Palazzinari bastardi
L’inchiesta della Procura milanese mette in luce un sistema che le realtà sociali del territorio da anni combattono e che ha portato alla trasformazione di interi quartieri popolari in enclave per ricchi e per turisti, spingendo fuori dalla città le persone con redditi più bassi
Milano è letteralmente incandescente. Le temperature percepite dai suoi abitanti sono elevatissime, soprattutto dove le colate di cemento hanno sfigurato diversi angoli della città. Sì, perché da più di 10 anni molte piazze sono state spianate, sono comparsi nuovi palazzi, diversi quartieri hanno cambiato volto; col risultato che, di fatto, spostarsi a Milano significa fare uno slalom tra i cantieri edili, significa rimanere imbottigliato nel traffico di strade deviate o, nel peggiore dei casi, rischiare di essere investiti da un mezzo di lavoro, come betoniere o tir che si spostano per la piccola città.

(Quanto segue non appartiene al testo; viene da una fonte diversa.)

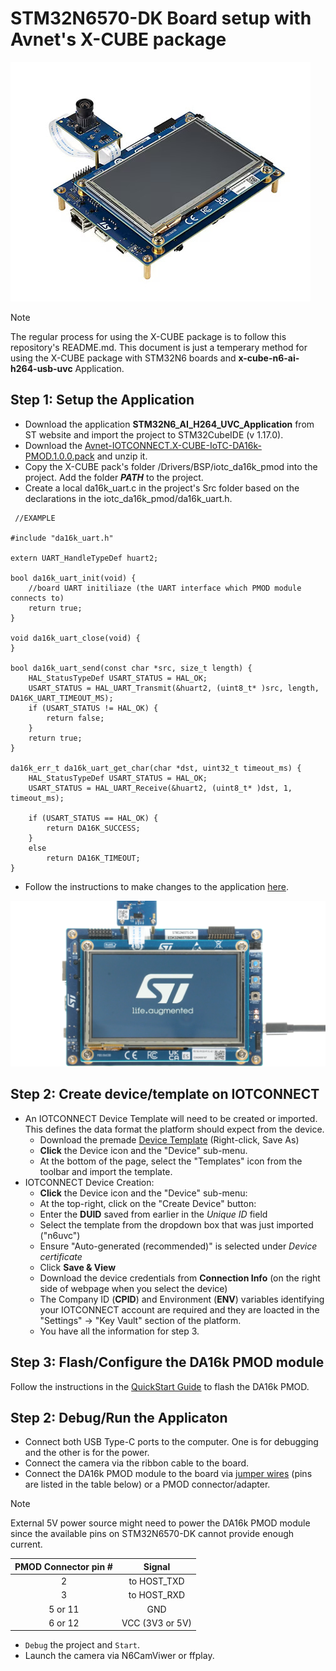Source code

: # STM32N6570-DK Board setup with Avnet's X-CUBE package
<img src="../media/n6.jpg"/>

> [!NOTE]
> The regular process for using the X-CUBE package is to follow this repository's README.md. This document is just a temperary method for using the X-CUBE package with STM32N6 boards and **x-cube-n6-ai-h264-usb-uvc** Application.
> 
## Step 1: Setup the Application
* Download the application **STM32N6_AI_H264_UVC_Application** from ST website and import the project to STM32CubeIDE (v 1.17.0).
* Download the [Avnet-IOTCONNECT.X-CUBE-IoTC-DA16k-PMOD.1.0.0.pack](https://github.com/avnet-iotconnect/I-CUBE-IoTC-DA16k-PMOD/tree/main/pack_project_dir/Files) and unzip it.
* Copy the X-CUBE pack's folder /Drivers/BSP/iotc_da16k_pmod into the project. Add the folder ***PATH*** to the project.
* Create a local da16k_uart.c in the project's Src folder based on the declarations in the iotc_da16k_pmod/da16k_uart.h.
```
 //EXAMPLE
 
#include "da16k_uart.h"

extern UART_HandleTypeDef huart2;

bool da16k_uart_init(void) {
	//board UART initiliaze (the UART interface which PMOD module connects to)
	return true;
}

void da16k_uart_close(void) {
}

bool da16k_uart_send(const char *src, size_t length) {
	HAL_StatusTypeDef USART_STATUS = HAL_OK;
	USART_STATUS = HAL_UART_Transmit(&huart2, (uint8_t* )src, length, DA16K_UART_TIMEOUT_MS);
	if (USART_STATUS != HAL_OK) {
		return false;
	}
	return true;
}

da16k_err_t da16k_uart_get_char(char *dst, uint32_t timeout_ms) {
	HAL_StatusTypeDef USART_STATUS = HAL_OK;
	USART_STATUS = HAL_UART_Receive(&huart2, (uint8_t* )dst, 1, timeout_ms);

	if (USART_STATUS == HAL_OK) {
		return DA16K_SUCCESS;
	}
	else
		return DA16K_TIMEOUT;
}
```

* Follow the instructions to make changes to the application [here](./doc/example_main.md).

<img src="../media/n6-2.png"/>

## Step 2: Create device/template on IOTCONNECT
* An IOTCONNECT Device Template will need to be created or imported. This defines the data format the platform should expect from the device.
  * Download the premade  [Device Template](./doc/n6uvc_template.JSON) (Right-click, Save As)
  * **Click** the Device icon and the "Device" sub-menu.
  * At the bottom of the page, select the "Templates" icon from the toolbar and import the template.
* IOTCONNECT Device Creation:
  * **Click** the Device icon and the "Device" sub-menu:
  * At the top-right, click on the "Create Device" button:
  * Enter the **DUID** saved from earlier in the *Unique ID* field
  * Select the template from the dropdown box that was just imported ("n6uvc")
  * Ensure "Auto-generated (recommended)" is selected under *Device certificate*
  * Click **Save & View**
  * Download the device credentials from **Connection Info** (on the right side of webpage when you select the device)
  * The Company ID (**CPID**) and Environment (**ENV**) variables identifying your IOTCONNECT account are required and they are loacted in the "Settings" -> "Key Vault" section of the platform.
  * You have all the information for step 3.
  
## Step 3: Flash/Configure the DA16k PMOD module
Follow the instructions in the [QuickStart Guide](https://github.com/avnet-iotconnect/iotc-dialog-da16k-sdk/blob/main/doc/QUICKSTART.md) to flash the DA16k PMOD.

## Step 2: Debug/Run the Applicaton
* Connect both USB Type-C ports to the computer. One is for debugging and the other is for the power.
* Connect the camera via the ribbon cable to the board.
* Connect the DA16k PMOD module to the board via [jumper wires](https://www.newark.com/multicomp-pro/mp006283/jumper-wire-kit-male-to-female/dp/15AJ6557) (pins are listed in the table below) or a PMOD connector/adapter.
> [!NOTE]
> External 5V power source might need to power the DA16k PMOD module since the available pins on STM32N6570-DK cannot provide enough current.

| PMOD Connector pin # |     Signal      |             
|:--------------------:|:---------------:| 
|          2           |   to HOST_TXD   | 
|          3           |   to HOST_RXD   | 
|       5  or 11       |       GND       |
|       6  or 12       | VCC (3V3 or 5V) |

* `Debug` the project and `Start`.
* Launch the camera via N6CamViwer or ffplay.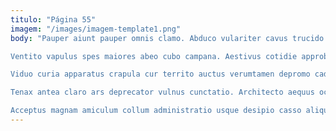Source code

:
 ```yaml
---
titulo: "Página 55"
imagem: "/images/imagem-template1.png"
body: "Pauper aiunt pauper omnis clamo. Abduco vulariter cavus trucido claro spiculum vitium tui tyrannus. Villa tabula iure bardus stultus benigne impedit virgo vis cariosus.

Ventito vapulus spes maiores abeo cubo campana. Aestivus cotidie approbo tabella autem consuasor. Denuo angulus clementia currus civis currus angulus.

Viduo curia apparatus crapula cur territo auctus verumtamen depromo cado. Defungo culpa quidem caritas summa spiculum. Adsuesco bellum coma.

Tenax antea claro ars deprecator vulnus cunctatio. Architecto aequus ocer thermae solio suasoria subvenio sumo. Commemoro velit apparatus maxime.

Acceptus magnam amiculum collum administratio usque desipio casso aliquam. Nesciunt aer assumenda tutamen avaritia thermae. Admitto dens at debeo ambulo omnis avarus ultio ver denuo."
---
```

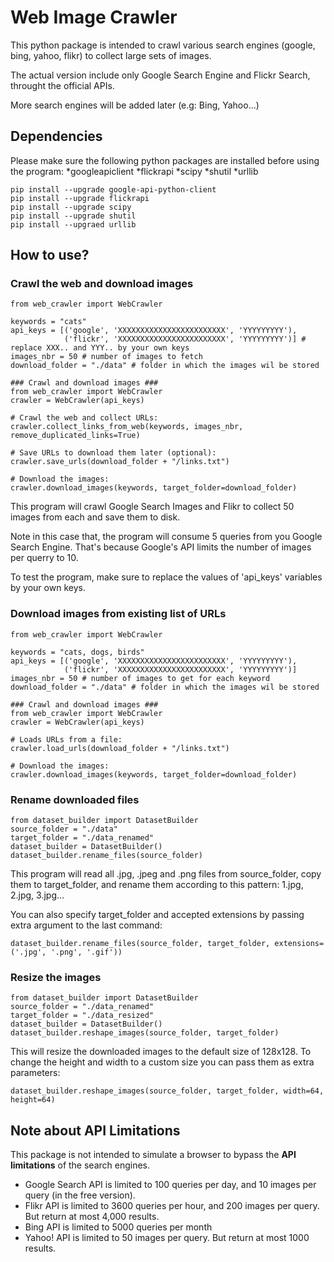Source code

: # Web Image Crawler

This python package is intended to crawl various search engines (google, bing, yahoo, flikr) to collect large sets of images.

The actual version include only Google Search Engine and Flickr Search, throught the official APIs.

More search engines will be added later (e.g: Bing, Yahoo...)

## Dependencies
Please make sure the following python packages are installed before using the program:
*googleapiclient
*flickrapi
*scipy
*shutil
*urllib
```
pip install --upgrade google-api-python-client
pip install --upgrade flickrapi
pip install --upgrade scipy
pip install --upgrade shutil
pip install --upgraed urllib
```

## How to use?
### Crawl the web and download images
```
from web_crawler import WebCrawler

keywords = "cats"
api_keys = [('google', 'XXXXXXXXXXXXXXXXXXXXXXXX', 'YYYYYYYYY'),
            ('flickr', 'XXXXXXXXXXXXXXXXXXXXXXXX', 'YYYYYYYYY')] # replace XXX.. and YYY.. by your own keys
images_nbr = 50 # number of images to fetch
download_folder = "./data" # folder in which the images wil be stored

### Crawl and download images ###
from web_crawler import WebCrawler
crawler = WebCrawler(api_keys)

# Crawl the web and collect URLs:
crawler.collect_links_from_web(keywords, images_nbr, remove_duplicated_links=True)

# Save URLs to download them later (optional):
crawler.save_urls(download_folder + "/links.txt")

# Download the images:
crawler.download_images(keywords, target_folder=download_folder)
```
This program will crawl Google Search Images and Flikr to collect 50 images from each and save them to disk.

Note in this case that, the program will consume 5 queries from you Google Search Engine. That's because Google's API limits the number of images per querry to 10.

To test the program, make sure to replace the values of 'api_keys' variables by your own keys.

### Download images from existing list of URLs
```
from web_crawler import WebCrawler

keywords = "cats, dogs, birds"
api_keys = [('google', 'XXXXXXXXXXXXXXXXXXXXXXXX', 'YYYYYYYYY'),
            ('flickr', 'XXXXXXXXXXXXXXXXXXXXXXXX', 'YYYYYYYYY')]
images_nbr = 50 # number of images to get for each keyword
download_folder = "./data" # folder in which the images wil be stored

### Crawl and download images ###
from web_crawler import WebCrawler
crawler = WebCrawler(api_keys)

# Loads URLs from a file:
crawler.load_urls(download_folder + "/links.txt")

# Download the images:
crawler.download_images(keywords, target_folder=download_folder)
```

### Rename downloaded files
```
from dataset_builder import DatasetBuilder
source_folder = "./data"
target_folder = "./data_renamed"
dataset_builder = DatasetBuilder()
dataset_builder.rename_files(source_folder)
```
This program will read all .jpg, .jpeg and .png files from source_folder, copy them to target_folder, and rename them according to this pattern: 1.jpg, 2.jpg, 3.jpg...

You can also specify target_folder and accepted extensions by passing extra argument to the last command:
```
dataset_builder.rename_files(source_folder, target_folder, extensions=('.jpg', '.png', '.gif'))
``` 

### Resize the images
```
from dataset_builder import DatasetBuilder
source_folder = "./data_renamed"
target_folder = "./data_resized"
dataset_builder = DatasetBuilder()
dataset_builder.reshape_images(source_folder, target_folder)
```
This will resize the downloaded images to the default size of 128x128. To change the height and width to a custom size you can pass them as extra parameters:
```
dataset_builder.reshape_images(source_folder, target_folder, width=64, height=64)
```

## Note about API Limitations
This package is not intended to simulate a browser to bypass the **API limitations** of the search engines.
- Google Search API is limited to 100 queries per day, and 10 images per query (in the free version).
- Flikr API is limited to 3600 queries per hour, and 200 images per query. But return at most 4,000 results.
- Bing API is limited to 5000 queries per month
- Yahoo! API is limited to 50 images per query. But return at most 1000 results.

L’inchiesta ha portato a sei richieste di misure restrittive: domiciliari per alcuni dirigenti pubblici e immobiliaristi “di grido” (tra cui l’assessore Giancarlo Tancredi e il CEO di Coima, Manfredi Catella), e carcere per altri (come l’architetto Giuseppe Marinoni e altre figure legate alla Commissione Paesaggio).
Sono comunque di più le denunce e i processi hanno colpito i movimenti che hanno denunciato più volte questo sistema, anticipando i tribunali di almeno 15 anni, prendendo di mira non solo Expo2015 ma la distruzione di aree verdi, la privatizzazione di luoghi pubblici, le problematiche legate agli affitti brevi e molto altro, fino ad arrivare alle Olimpiadi Milano-Cortina 2026.

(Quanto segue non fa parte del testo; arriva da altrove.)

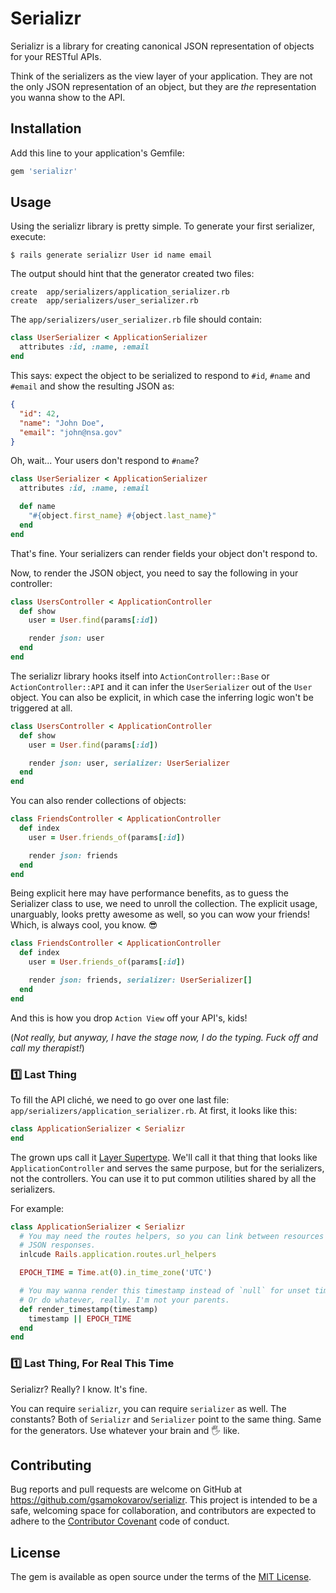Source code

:# Serializr

Serializr is a library for creating canonical JSON representation of objects
for your RESTful APIs.

Think of the serializers as the view layer of your application. They are not
the only JSON representation of an object, but they are _the_ representation
you wanna show to the API.

## Installation

Add this line to your application's Gemfile:

```ruby
gem 'serializr'
```

## Usage

Using the serializr library is pretty simple. To generate your first
serializer, execute:

    $ rails generate serializr User id name email

The output should hint that the generator created two files:

    create  app/serializers/application_serializer.rb
    create  app/serializers/user_serializer.rb

The `app/serializers/user_serializer.rb` file should contain:

```ruby
class UserSerializer < ApplicationSerializer
  attributes :id, :name, :email
end
```

This says: expect the object to be serialized to respond to `#id`, `#name` and
`#email` and show the resulting JSON as:

```json
{
  "id": 42,
  "name": "John Doe",
  "email": "john@nsa.gov"
}
```

Oh, wait... Your users don't respond to `#name`?

```ruby
class UserSerializer < ApplicationSerializer
  attributes :id, :name, :email

  def name
    "#{object.first_name} #{object.last_name}"
  end
end
```

That's fine. Your serializers can render fields your object don't respond to.

Now, to render the JSON object, you need to say the following in your
controller:

```ruby
class UsersController < ApplicationController
  def show
    user = User.find(params[:id])

    render json: user
  end
end
```

The serializr library hooks itself into `ActionController::Base` or
`ActionController::API` and it can infer the `UserSerializer` out of the `User`
object. You can also be explicit, in which case the inferring logic won't be
triggered at all.

```ruby
class UsersController < ApplicationController
  def show
    user = User.find(params[:id])

    render json: user, serializer: UserSerializer
  end
end
```

You can also render collections of objects:

```ruby
class FriendsController < ApplicationController
  def index
    user = User.friends_of(params[:id])

    render json: friends
  end
end
```

Being explicit here may have performance benefits, as to guess the Serializer
class to use, we need to unroll the collection. The explicit usage, unarguably,
looks pretty awesome as well, so you can wow your friends! Which, is always
cool, you know. 😎

```ruby
class FriendsController < ApplicationController
  def index
    user = User.friends_of(params[:id])

    render json: friends, serializer: UserSerializer[]
  end
end
```

And this is how you drop `Action View` off your API's, kids!

(_Not really, but anyway, I have the stage now, I do the typing. Fuck off and
call my therapist!_)

### 1️⃣  Last Thing

To fill the API cliché, we need to go over one last file:
`app/serializers/application_serializer.rb`. At first, it looks like this:

```ruby
class ApplicationSerializer < Serializr
end
```

The grown ups call it [Layer
Supertype](http://martinfowler.com/eaaCatalog/layerSupertype.html). We'll call
it that thing that looks like `ApplicationController` and serves the same
purpose, but for the serializers, not the controllers. You can use it to put
common utilities shared by all the serializers.

For example:

```ruby
class ApplicationSerializer < Serializr
  # You may need the routes helpers, so you can link between resources in your
  # JSON responses.
  inlcude Rails.application.routes.url_helpers

  EPOCH_TIME = Time.at(0).in_time_zone('UTC')

  # You may wanna render this timestamp instead of `null` for unset timestamps.
  # Or do whatever, really. I'm not your parents.
  def render_timestamp(timestamp)
    timestamp || EPOCH_TIME
  end
end
```

### 1️⃣  Last Thing, For Real This Time

Serializr? Really? I know. It's fine.

You can require `serializr`, you can require `serializer` as well. The
constants? Both of `Serializr` and `Serializer` point to the same thing. Same
for the generators. Use whatever your brain and 🖐 like.

## Contributing

Bug reports and pull requests are welcome on GitHub at
https://github.com/gsamokovarov/serializr. This project is intended to be a
safe, welcoming space for collaboration, and contributors are expected to
adhere to the [Contributor Covenant](http://contributor-covenant.org) code of
conduct.

## License

The gem is available as open source under the terms of the [MIT
License](http://opensource.org/licenses/MIT).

Questa inchiesta ufficializza le intuizioni che le realtà sociali milanesi hanno trasformato in azioni concrete di lotta negli anni e che oggi confermano che lo scandalo urbanistico a Milano ha aggravato il problema degli affitti insostenibili, contribuendo al peggioramento della qualità e dei costi della vita e marginalizzando le famiglie normali. Se qualcuno qui si chiede che cosa sia la normalità familiare, meglio precisare che si sta parlando di condizioni economiche, quindi di nuclei (o anche singoli soggetti) che per pagarsi le spese di vita si basano solo ed esclusivamente sulle proprie forze. Con lo stipendio, quei pochi sussidi e qualche lavoretto in nero, come si possono pagare 1.400 euro per un monolocale (o 400 euro per un posto letto, o 800 euro per una stanza) riuscendo anche a coprire altri bisogni?
Gli immobili nuovi o riqualificati sono stati immessi sul mercato a canoni da lusso, anche nei quartieri popolari, creando un effetto che ai più attenti crea quasi fastidio agli occhi. Come al quartiere oggi rinominato NoLo, ma che in realtà è zona Loreto, dove hanno talmente tanto voluto cambiargli la facciata, che anche cambiargli il nome è risultato utile per aumentare esponenzialmente i prezzi delle case. Ed ecco che dopo una decina di anni, un quartiere popolare caloroso, pieno di gente e storico di Milano è stato reso asettico, ridotto a freddi annunci online in stile «100 euro per una notte nel cuore di NoLo – North of Loreto». Che schifo!
Farsi carico di un problema di vitale importanza vuol dire anche assumersi la responsabilità di aver agito per il benessere di pochi, non solo per quanto riguarda le scelte dirette che hanno portato a questo sistema di corruzione intorno al tema dell’edilizia nella città, mia anche e soprattutto perché qualsiasi sforzo di cambiare il volto di Milano è finalizzato a un imbellettamento che ha il solo scopo di mostrarla come una metropoli che non è.
Che cosa è Milano non lo può sapere chi usa questa città per grandi guadagni personali, ma chi in questo luogo attraversa gli anfratti più controversi, chi conosce le strade e si accorge del loro stravolgimento, chi nel proprio quartiere si accorge che aumentano gli sfratti e gli sgomberi; che cos’è Milano non lo sanno i broker, i grandi imprenditori, non lo sa neanche il sindaco che ha più cura della sua immagine che dell’epidemia di legionella nel quartiere a Crescenzago (dove, tra l’altro, si possono trovare due esempi dell’attenzione speculativa che ha ricevuto il quartiere).
Che cos’è Milano lo sa chi la vive tutti i giorni, anche quando è luglio, si scioglie l’asfalto e le piscine comunali sono quasi tutte chiuse e lasciate marcire. E l’unica cosa positiva di un’altra estate in città è che c’è meno gente, meno traffico, più silenzio.